# [MATERIAL FOR THIS TASK]
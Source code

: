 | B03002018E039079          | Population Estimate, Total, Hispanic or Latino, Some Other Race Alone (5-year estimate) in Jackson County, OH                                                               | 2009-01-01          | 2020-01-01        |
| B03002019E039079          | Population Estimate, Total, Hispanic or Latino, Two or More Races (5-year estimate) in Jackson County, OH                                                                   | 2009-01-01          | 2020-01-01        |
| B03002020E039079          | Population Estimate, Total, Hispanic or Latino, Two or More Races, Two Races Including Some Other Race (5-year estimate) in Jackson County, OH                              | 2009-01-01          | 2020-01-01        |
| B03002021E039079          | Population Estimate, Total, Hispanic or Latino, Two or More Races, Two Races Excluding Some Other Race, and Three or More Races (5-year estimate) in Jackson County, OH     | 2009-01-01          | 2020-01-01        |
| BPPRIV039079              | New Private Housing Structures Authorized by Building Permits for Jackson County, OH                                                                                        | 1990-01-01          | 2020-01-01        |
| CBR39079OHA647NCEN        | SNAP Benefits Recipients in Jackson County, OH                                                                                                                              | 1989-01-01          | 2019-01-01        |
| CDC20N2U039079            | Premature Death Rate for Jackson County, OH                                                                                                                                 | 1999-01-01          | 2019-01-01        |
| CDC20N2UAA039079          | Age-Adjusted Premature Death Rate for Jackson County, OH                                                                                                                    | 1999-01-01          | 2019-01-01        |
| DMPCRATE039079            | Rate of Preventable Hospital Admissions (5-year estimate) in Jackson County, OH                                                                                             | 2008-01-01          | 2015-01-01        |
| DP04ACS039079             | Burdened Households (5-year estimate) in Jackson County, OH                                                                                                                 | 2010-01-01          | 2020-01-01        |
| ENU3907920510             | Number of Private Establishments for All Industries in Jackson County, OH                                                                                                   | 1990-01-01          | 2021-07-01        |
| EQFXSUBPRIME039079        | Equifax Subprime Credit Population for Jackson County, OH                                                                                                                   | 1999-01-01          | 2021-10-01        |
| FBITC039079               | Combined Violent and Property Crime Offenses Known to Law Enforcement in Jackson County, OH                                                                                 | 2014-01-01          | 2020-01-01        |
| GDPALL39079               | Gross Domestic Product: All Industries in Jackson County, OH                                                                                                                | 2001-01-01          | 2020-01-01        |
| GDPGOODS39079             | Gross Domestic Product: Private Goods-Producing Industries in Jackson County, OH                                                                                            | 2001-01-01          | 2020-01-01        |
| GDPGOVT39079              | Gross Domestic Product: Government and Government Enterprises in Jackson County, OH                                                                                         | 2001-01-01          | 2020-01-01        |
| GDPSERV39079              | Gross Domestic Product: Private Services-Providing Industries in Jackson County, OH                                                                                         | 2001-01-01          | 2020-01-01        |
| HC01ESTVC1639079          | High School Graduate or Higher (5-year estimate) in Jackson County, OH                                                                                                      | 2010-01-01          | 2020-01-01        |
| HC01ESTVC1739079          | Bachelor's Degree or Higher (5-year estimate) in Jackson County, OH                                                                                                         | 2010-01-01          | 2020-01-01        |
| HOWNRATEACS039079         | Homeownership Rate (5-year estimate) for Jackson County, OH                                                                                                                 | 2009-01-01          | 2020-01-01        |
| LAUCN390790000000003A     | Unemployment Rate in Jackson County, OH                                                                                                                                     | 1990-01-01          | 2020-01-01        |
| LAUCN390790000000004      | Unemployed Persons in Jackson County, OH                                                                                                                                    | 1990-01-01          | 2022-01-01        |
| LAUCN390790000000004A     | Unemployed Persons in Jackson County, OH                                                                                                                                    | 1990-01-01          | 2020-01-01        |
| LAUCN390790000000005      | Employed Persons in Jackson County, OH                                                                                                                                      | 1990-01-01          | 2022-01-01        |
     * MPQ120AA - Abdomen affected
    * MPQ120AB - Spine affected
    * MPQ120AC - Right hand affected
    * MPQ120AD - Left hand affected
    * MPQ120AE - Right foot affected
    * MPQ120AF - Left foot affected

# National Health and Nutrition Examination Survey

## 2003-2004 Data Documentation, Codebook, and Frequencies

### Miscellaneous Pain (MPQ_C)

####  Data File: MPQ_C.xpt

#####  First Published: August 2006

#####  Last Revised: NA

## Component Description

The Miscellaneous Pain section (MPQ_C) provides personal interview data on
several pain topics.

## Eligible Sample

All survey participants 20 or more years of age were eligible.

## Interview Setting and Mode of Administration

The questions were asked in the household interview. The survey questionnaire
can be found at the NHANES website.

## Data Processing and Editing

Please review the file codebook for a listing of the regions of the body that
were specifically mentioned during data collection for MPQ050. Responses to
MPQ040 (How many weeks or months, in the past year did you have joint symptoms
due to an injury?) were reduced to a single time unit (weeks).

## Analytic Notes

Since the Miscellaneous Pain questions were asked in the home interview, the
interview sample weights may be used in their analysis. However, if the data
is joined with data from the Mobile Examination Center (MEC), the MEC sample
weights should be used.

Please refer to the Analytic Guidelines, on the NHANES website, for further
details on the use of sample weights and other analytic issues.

# [PROMPT]
Working through the records above, establish how many lines contain the string "Gross", and reply with the number by itself.

# [RESPONSE]
4